What is required for a breakthrough is the adoption by the Security Council of a resolution affirming the following: 1. Changes to the pre-1967 situation can be made only by agreement between the parties. Unilateral measures will not receive international recognition. 2. The default setting of Resolution 242, reiterated by Resolution 338, the 1973 ceasefire resolution, is a return by Israel’s occupying forces to the pre-1967 border. 3. If the parties do not reach agreement within 12 months (the implementation of agreements will obviously take longer), the default setting will be invoked by the Security Council.
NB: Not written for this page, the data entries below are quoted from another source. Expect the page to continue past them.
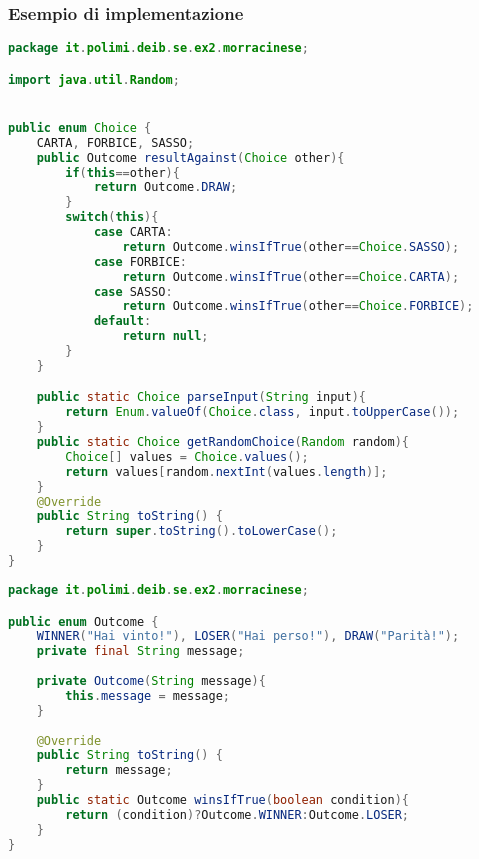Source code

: \documentclass{article}
\begin{document}
\subsubsection{Esempio di implementazione}


\begin{lstlisting}[language=Java,escapechar=|]
package it.polimi.deib.se.ex2.morracinese;

import java.util.Random;


public enum Choice {
    CARTA, FORBICE, SASSO;
    public Outcome resultAgainst(Choice other){
        if(this==other){
            return Outcome.DRAW;
        }
        switch(this){
            case CARTA:
                return Outcome.winsIfTrue(other==Choice.SASSO);		
            case FORBICE:
                return Outcome.winsIfTrue(other==Choice.CARTA);		
            case SASSO:
                return Outcome.winsIfTrue(other==Choice.FORBICE);	
            default:
                return null;
        }		
    }

    public static Choice parseInput(String input){
        return Enum.valueOf(Choice.class, input.toUpperCase());
    }
    public static Choice getRandomChoice(Random random){
        Choice[] values = Choice.values();
        return values[random.nextInt(values.length)];
    }
    @Override
    public String toString() {
        return super.toString().toLowerCase();
    }
}
\end{lstlisting}
\begin{lstlisting}[language=Java,escapechar=|]
package it.polimi.deib.se.ex2.morracinese;

public enum Outcome {
    WINNER("Hai vinto!"), LOSER("Hai perso!"), DRAW("Parità!");
    private final String message;
    
    private Outcome(String message){
        this.message = message;
    }
    
    @Override
    public String toString() {
        return message;
    }
    public static Outcome winsIfTrue(boolean condition){
        return (condition)?Outcome.WINNER:Outcome.LOSER;
    }
}
\end{lstlisting}
\end{document}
The Security Council will then adopt its own terms for an end to the conflict, and will arrange for an international force to enter the occupied territories to help establish the rule of law, assist Palestinians in building their institutions, assure Israel’s security by preventing cross-border violence, and monitor and oversee the implementation of terms for an end to the conflict.
Wednesday, January 14, 2009 12:32 PM

@WinSmith

But what Matt gets and you don't is that the actions are common-place in war.
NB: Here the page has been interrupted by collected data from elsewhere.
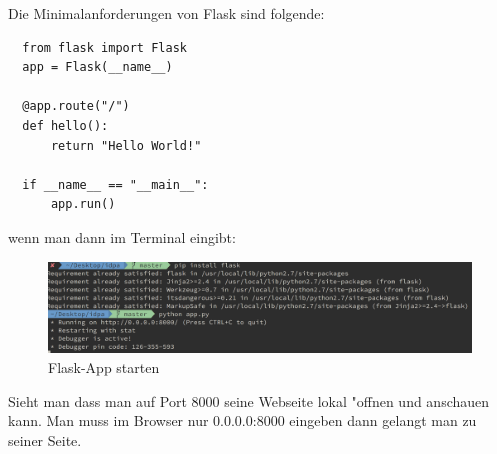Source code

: \documentclass{article}
\begin{document}
Die Minimalanforderungen von Flask sind folgende:
\begin{lstlisting}
  from flask import Flask
  app = Flask(__name__)

  @app.route("/")
  def hello():
      return "Hello World!"

  if __name__ == "__main__":
      app.run()
\end{lstlisting}
wenn man dann im Terminal eingibt:

\begin{figure}[ht]
    \centering
    \includegraphics[width=1\linewidth]{python-app}
    \caption{Flask-App starten}
    \label{fig:sub1}
    \end{figure}

    Sieht man dass man auf Port 8000 seine Webseite lokal "offnen und anschauen kann.
    Man muss im Browser nur 0.0.0.0:8000 eingeben dann gelangt man zu seiner Seite.

    \cleardoublepage

%
\end{document}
Right, which is why Article 33 of the Fourth Geneva Convention, along with Additional Protocol II, specifically outlaw collective punishment.

Wednesday, January 14, 2009 12:33 PM

winsmith

yes, let's pin the blame where it truly belongs, the british and the UN who created this mess in the first place. how on earth did they escape so lightly?
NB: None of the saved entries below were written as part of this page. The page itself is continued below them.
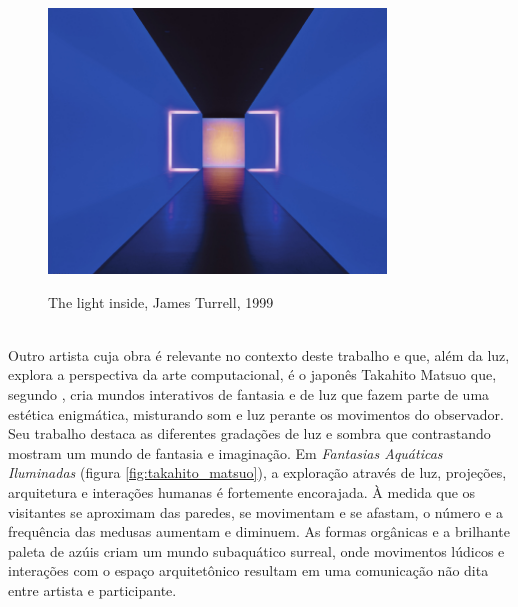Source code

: \begin{figure}[H]
    \centering
    \caption{The light inside, James Turrell, 1999}
	\vspace*{0,2cm}
    \includegraphics[width=0.8\textwidth]{./04-figuras/james_turrell}
    \label{fig:james_turrell}
\end{figure}
\vspace*{-0,9cm}
{\raggedright {}}\\


Outro artista cuja obra é relevante no contexto deste trabalho e que, além da luz, explora a perspectiva da arte computacional, é o japonês Takahito Matsuo que, segundo , cria mundos interativos de fantasia e de luz que fazem parte de uma estética enigmática, misturando som e luz perante os movimentos do observador. Seu trabalho destaca as diferentes gradações de luz e sombra que contrastando mostram um mundo de fantasia e imaginação. Em \textit{Fantasias Aquáticas Iluminadas} (figura \ref{fig:takahito_matsuo}), a exploração através de luz, projeções, arquitetura e interações humanas é fortemente encorajada. À medida que os visitantes se aproximam das paredes, se movimentam e se afastam, o número e a frequência das medusas aumentam e diminuem. As formas orgânicas e a brilhante paleta de azúis criam um mundo subaquático surreal, onde movimentos lúdicos e interações com o espaço arquitetônico resultam em uma comunicação não dita entre artista e participante.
Wednesday, January 14, 2009 12:34 PM

LHDV

"What would you do if a neighbor shot a rifle into your home a few times a day, and no dialog, reason or external actor deterred them?"

I have a question for you:

What would you do if people made the same baseless and completely inappropriate comparison dozens of times a day, as if they knew nothing of history or even current events?

Wednesday, January 14, 2009 12:34 PM

@shooter

"OTOH the desire to kill is overwhelmingly Palestinian. Incompetence is not a defense or justification."

We all get it: The Palestinians are uniformly evil, death-loving subhumans who deserve to be killed along with their families and neighbors. You don't have to keep making the same point over and over.

Wednesday, January 14, 2009 12:34 PM

@ Derbig Mooser

If you've read any of my diaries on Daily Kos, you'd know that one of the most important issues of our day is trying to interject some form of accountability on the Villager Pundits in our media who got everything wrong on Iraq and the economy, and yet continue to be treated like experts worthy of deep respect.

This is where Glenn is vital -- calling out frauds like Friedman for their nonsense.

But even Glenn has to grudgingly acknowledge (much as it must pain him) that simply because Friedman is a bloodthursty fool who loves murder, that doesn't automatically mean the war in Israe/Gaza is automatically dismissable.

Actions can be justified using logic or illogic, but an illogical justification does not preclude another, logical, one.

Otherwise the fact that Osama Bin Laden and Glenn Greenwald are both decrying the violence in Gaza would mean Glenn Greenwald is a terrorist Al Qaeda member.

The conservatives love smear-by-association logic. Our side should not, and can not, engage in such trivial logic fallacies.